Under \(H_0\), this statistic follows an \(F\)-distribution with degrees of freedom \(k - 1\) and \(N - k\):

\[ F \sim F_{k-1,\, N-k} \]

Large values of \(F\) indicate that the between-group variability is large relative to the within-group variability, providing evidence against \(H_0\).

Assumptions

One-way ANOVA requires three assumptions:

  1. Independence: observations are independent both within and across groups.
  2. Normality: each group is drawn from a normal distribution. ANOVA is moderately robust to departures from normality, especially with large sample sizes.
  3. Homoscedasticity: all groups share the same variance \(\sigma^2\).

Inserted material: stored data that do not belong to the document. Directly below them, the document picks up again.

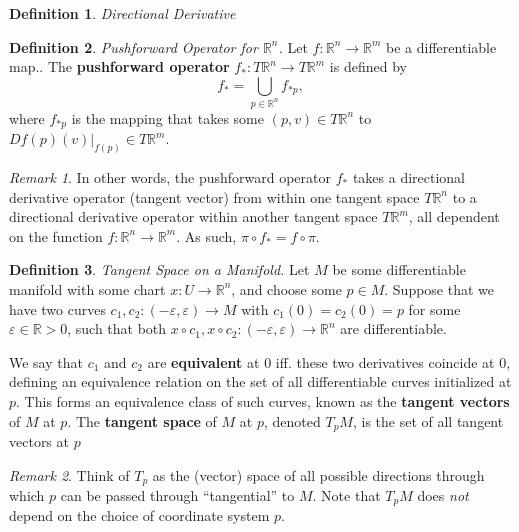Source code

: \documentclass[10pt,landscape]{article}
\theoremstyle{definition}
\newtheorem{definition}{Definition}[section]
\theoremstyle{remark}
\newtheorem*{remark}{Remark}
\newcommand{\R}{\mathbb{R}}
\newcommand{\Rn}{\mathbb{R}^n}
\begin{document}
\begin{multicols*}{3}
\begin{definition}{\textit{Directional Derivative}}
\end{definition}

\begin{definition}{\textit{Pushforward Operator for $\Rn$.}}
Let $f:\Rn\rightarrow\R^m$ be a differentiable map.. The \textbf{pushforward operator} $f_*:T\Rn\rightarrow T\mathbb{R}^m$ is defined by
\begin{equation}
    f_*=\bigcup_{p\in\Rn}f_{*p},
\end{equation}
where $f_{*p}$ is the mapping that takes some $(p, v)\in T\Rn$ to $\left.Df(p)(v)\right|_{f(p)}\in T\R^m$.
\end{definition}

\begin{remark}
In other words, the pushforward operator $f_*$ takes a directional derivative operator (tangent vector) from within one tangent space $T\Rn$ to a directional derivative operator within another tangent space $T\R^m$, all dependent on the function $f:\Rn\rightarrow\R^m$. As such, $\pi\circ f_* = f \circ \pi$.
\end{remark}

\begin{definition}{\textit{Tangent Space on a Manifold.}}
    Let $M$ be some differentiable manifold with some chart $x:U\rightarrow\Rn$, and choose some $p\in M$. Suppose that we have two curves $c_1,c_2:(-\varepsilon,\varepsilon)\rightarrow M$ with $c_1(0)=c_2(0) = p$ for some $\varepsilon\in\R>0$, such that both $x\circ c_1, x\circ c_2:(-\varepsilon,\varepsilon)\rightarrow \Rn$ are differentiable.

    We say that $c_1$ and $c_2$ are \textbf{equivalent} at $0$ iff. these two derivatives coincide at $0$, defining an equivalence relation on the set of all differentiable curves initialized at $p$. This forms an equivalence class of such curves, known as the \textbf{tangent vectors} of $M$ at $p$. The \textbf{tangent space} of $M$ at $p$, denoted $T_pM$, is the set of all tangent vectors at $p$
\end{definition}

\begin{remark}
    Think of $T_p$ as the (vector) space of all possible directions through which $p$ can be passed through ``tangential'' to $M$. Note that $T_pM$ does \textit{not} depend on the choice of coordinate system $p$. 
\end{remark}




\end{multicols*}
\end{document}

Use the Levene or Bartlett test to verify this assumption before running ANOVA.

Violation of Equal Variances

When the equal-variance assumption fails, the standard F-test can produce misleading p-values. Use Welch's ANOVA (scipy.stats.alexandergovern) or a non-parametric alternative such as the Kruskal-Wallis test.

SciPy Implementation

The scipy.stats.f_oneway function computes the one-way ANOVA F-test:

from scipy import stats

# Three treatment groups
group_a = [23.1, 25.3, 24.8, 22.9, 26.1]
group_b = [28.4, 30.1, 27.6, 29.8, 31.2]
group_c = [33.5, 35.2, 34.1, 32.8, 36.0]

f_stat, p_value = stats.f_oneway(group_a, group_b, group_c)
print(f"F-statistic: {f_stat:.4f}")
print(f"p-value: {p_value:.6f}")

The function returns the F-statistic and the corresponding p-value. Reject \(H_0\) when the p-value is below the chosen significance level \(\alpha\).

ANOVA Table

Results are typically organized in an ANOVA table:

Source SS df MS F
Between groups SSB \(k - 1\) MSB \(F = \text{MSB}/\text{MSW}\)
Within groups SSW \(N - k\) MSW
Total SST \(N - 1\)

Summary

ANOVA tests whether the means of multiple groups are equal by comparing between-group and within-group variability through the F-statistic. The key requirements are independence, normality, and equal variances across groups. In SciPy, scipy.stats.f_oneway provides a direct implementation for the one-way case.